就職した動物園は北海道にあった。休みになると山に森に動物を探して歩いた。そして奴にあった。
ヒグマは日本において最強の動物である。
その生態を研究せずしてヒグマの被害を抑えることは無理である。
俺の趣味は動物と人間の共存共栄だ。
しかし言葉や意思の疎通が出来ない以上その理想の実現は不可能であると、今ひしひしと感じている。
何故なら、目の前にはヒグマが二本足で立ち上がり大きく振りかぶった右前脚を俺の頭に振り下ろす姿がスローモーションのように映し出されていたからだ。
意識がゆっくりと覚醒してきた。
『俺はどうしているんだ?』・・・『あっ、熊に襲われて・・・死ななかった。?』
手で体を確認しようとするがそれが出来ない!手どころか体を確認することができない!
そんな恐怖と不安のを感じていたときその声が聞こえてきた。
「慌てる必要はありません。あなたは死んでいます。これからのことを話しましょう。」
とその声はどこからともなく聞こえてきた。
『ん、女性?』と思っていると
「私は、とある世界の女神をしているフローレアイです。あなたにお願いがあってこの狭間の世界でまっていました。」
「俺は死んだのですか?」
と自分の状態を確認すると
「そうです。ヒグマに襲われ一撃で死にました。」
と答える声に。『やっぱり』と実感するものがあった。
しかしここは聞いたこともない世界のようだ。
お願いとか言っていたのでひょっとして生き返してもらえるのかな。それとも何処かの世界に転生?などと取り留めのないことを考えていると。
女神と言う存在が業を煮やして
「・・・もういいですか?私の話を聞いてもらって。あなたが考えている通り私の管理する世界に転生してもらいたいのですが。その世界は今、「純粋種至上主義」という考えが蔓延り「亜人」と呼び蔑まれる人々が理由もなく迫害を受けています。」
「私は私の愛する子供らが醜い争いをして世界を歪めることを見過ごすことができません。貴方にその歪みを正し共存共栄の手助けをお願いしたいのです。」
というお願いを語り出した。
俺としては、特に問題を感じるどころか『亜人』と言うフレーズにすごい興味を抱き二つ返事で了承すると。
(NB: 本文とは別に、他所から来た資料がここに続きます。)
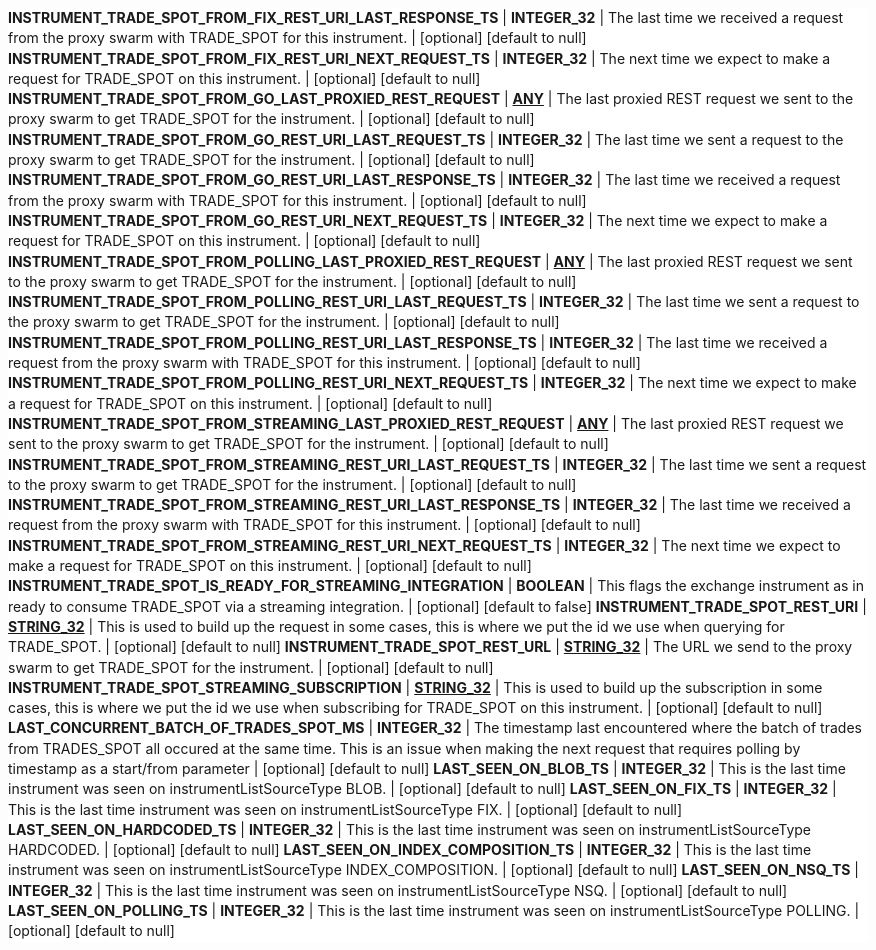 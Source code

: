 **INSTRUMENT_TRADE_SPOT_FROM_FIX_REST_URI_LAST_RESPONSE_TS** | **INTEGER_32** | The last time we received a request from the proxy swarm with TRADE_SPOT for this instrument. | [optional] [default to null]
**INSTRUMENT_TRADE_SPOT_FROM_FIX_REST_URI_NEXT_REQUEST_TS** | **INTEGER_32** | The next time we expect to make a request for TRADE_SPOT on this instrument. | [optional] [default to null]
**INSTRUMENT_TRADE_SPOT_FROM_GO_LAST_PROXIED_REST_REQUEST** | [**ANY**](.md) | The last proxied REST request we sent to the proxy swarm to get TRADE_SPOT for the instrument. | [optional] [default to null]
**INSTRUMENT_TRADE_SPOT_FROM_GO_REST_URI_LAST_REQUEST_TS** | **INTEGER_32** | The last time we sent a request to the proxy swarm to get TRADE_SPOT for the instrument. | [optional] [default to null]
**INSTRUMENT_TRADE_SPOT_FROM_GO_REST_URI_LAST_RESPONSE_TS** | **INTEGER_32** | The last time we received a request from the proxy swarm with TRADE_SPOT for this instrument. | [optional] [default to null]
**INSTRUMENT_TRADE_SPOT_FROM_GO_REST_URI_NEXT_REQUEST_TS** | **INTEGER_32** | The next time we expect to make a request for TRADE_SPOT on this instrument. | [optional] [default to null]
**INSTRUMENT_TRADE_SPOT_FROM_POLLING_LAST_PROXIED_REST_REQUEST** | [**ANY**](.md) | The last proxied REST request we sent to the proxy swarm to get TRADE_SPOT for the instrument. | [optional] [default to null]
**INSTRUMENT_TRADE_SPOT_FROM_POLLING_REST_URI_LAST_REQUEST_TS** | **INTEGER_32** | The last time we sent a request to the proxy swarm to get TRADE_SPOT for the instrument. | [optional] [default to null]
**INSTRUMENT_TRADE_SPOT_FROM_POLLING_REST_URI_LAST_RESPONSE_TS** | **INTEGER_32** | The last time we received a request from the proxy swarm with TRADE_SPOT for this instrument. | [optional] [default to null]
**INSTRUMENT_TRADE_SPOT_FROM_POLLING_REST_URI_NEXT_REQUEST_TS** | **INTEGER_32** | The next time we expect to make a request for TRADE_SPOT on this instrument. | [optional] [default to null]
**INSTRUMENT_TRADE_SPOT_FROM_STREAMING_LAST_PROXIED_REST_REQUEST** | [**ANY**](.md) | The last proxied REST request we sent to the proxy swarm to get TRADE_SPOT for the instrument. | [optional] [default to null]
**INSTRUMENT_TRADE_SPOT_FROM_STREAMING_REST_URI_LAST_REQUEST_TS** | **INTEGER_32** | The last time we sent a request to the proxy swarm to get TRADE_SPOT for the instrument. | [optional] [default to null]
**INSTRUMENT_TRADE_SPOT_FROM_STREAMING_REST_URI_LAST_RESPONSE_TS** | **INTEGER_32** | The last time we received a request from the proxy swarm with TRADE_SPOT for this instrument. | [optional] [default to null]
**INSTRUMENT_TRADE_SPOT_FROM_STREAMING_REST_URI_NEXT_REQUEST_TS** | **INTEGER_32** | The next time we expect to make a request for TRADE_SPOT on this instrument. | [optional] [default to null]
**INSTRUMENT_TRADE_SPOT_IS_READY_FOR_STREAMING_INTEGRATION** | **BOOLEAN** | This flags the exchange instrument as in ready to consume TRADE_SPOT via a streaming integration. | [optional] [default to false]
**INSTRUMENT_TRADE_SPOT_REST_URI** | [**STRING_32**](STRING_32.md) | This is used to build up the request in some cases, this is where we put the id we use when querying for TRADE_SPOT. | [optional] [default to null]
**INSTRUMENT_TRADE_SPOT_REST_URL** | [**STRING_32**](STRING_32.md) | The URL we send to the proxy swarm to get TRADE_SPOT for the instrument. | [optional] [default to null]
**INSTRUMENT_TRADE_SPOT_STREAMING_SUBSCRIPTION** | [**STRING_32**](STRING_32.md) | This is used to build up the subscription in some cases, this is where we put the id we use when subscribing for TRADE_SPOT on this instrument. | [optional] [default to null]
**LAST_CONCURRENT_BATCH_OF_TRADES_SPOT_MS** | **INTEGER_32** | The timestamp last encountered where the batch of trades from TRADES_SPOT all occured at the same time. This is an issue when making the next request that requires polling by timestamp as a start/from parameter | [optional] [default to null]
**LAST_SEEN_ON_BLOB_TS** | **INTEGER_32** | This is the last time instrument was seen on instrumentListSourceType BLOB. | [optional] [default to null]
**LAST_SEEN_ON_FIX_TS** | **INTEGER_32** | This is the last time instrument was seen on instrumentListSourceType FIX. | [optional] [default to null]
**LAST_SEEN_ON_HARDCODED_TS** | **INTEGER_32** | This is the last time instrument was seen on instrumentListSourceType HARDCODED. | [optional] [default to null]
**LAST_SEEN_ON_INDEX_COMPOSITION_TS** | **INTEGER_32** | This is the last time instrument was seen on instrumentListSourceType INDEX_COMPOSITION. | [optional] [default to null]
**LAST_SEEN_ON_NSQ_TS** | **INTEGER_32** | This is the last time instrument was seen on instrumentListSourceType NSQ. | [optional] [default to null]
**LAST_SEEN_ON_POLLING_TS** | **INTEGER_32** | This is the last time instrument was seen on instrumentListSourceType POLLING. | [optional] [default to null]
「貴方に私の力の一端を授けます。その力は今まで貴方がしてきたことに繋がります。その力を使い1人でも多くの私の子供らを救ってください。」
と言う声が聞こえるとともに目の前が反転した。
ーー 転生!ここどこ?どうすれば良いの?
頬を心地よい風が撫でるように通り過ぎ、耳のそばで下草が揺れる音を聞きながら芝生のような柔らかい感触を肌に感じて寝返りをしようとしたとき。「フーッ。」と言う呼吸音と獣臭い匂いが耳と鼻を通して脳に危険を知らせてきた。
俺は直ぐに、うつ伏せ体勢になり目を見開き周りの気配を確認する。
30mほど先の草むらが微かに揺れそれが姿を現した。
犬の顔をした二本足で歩く異形な生き物。
腰布のようなものを一枚身につけ棍棒を手に鼻を鳴らして獲物を探している。
目は燃えるように赤く口は牙が生えそろい唾液が流れ落ちている。
これ『亜人』・・・じゃないよな。
!片方の手に紐が握られている。その先に紐で手を縛られ泣き腫らしたような顔で引っ張られる子供を見たときに、心臓が鷲掴みにされた。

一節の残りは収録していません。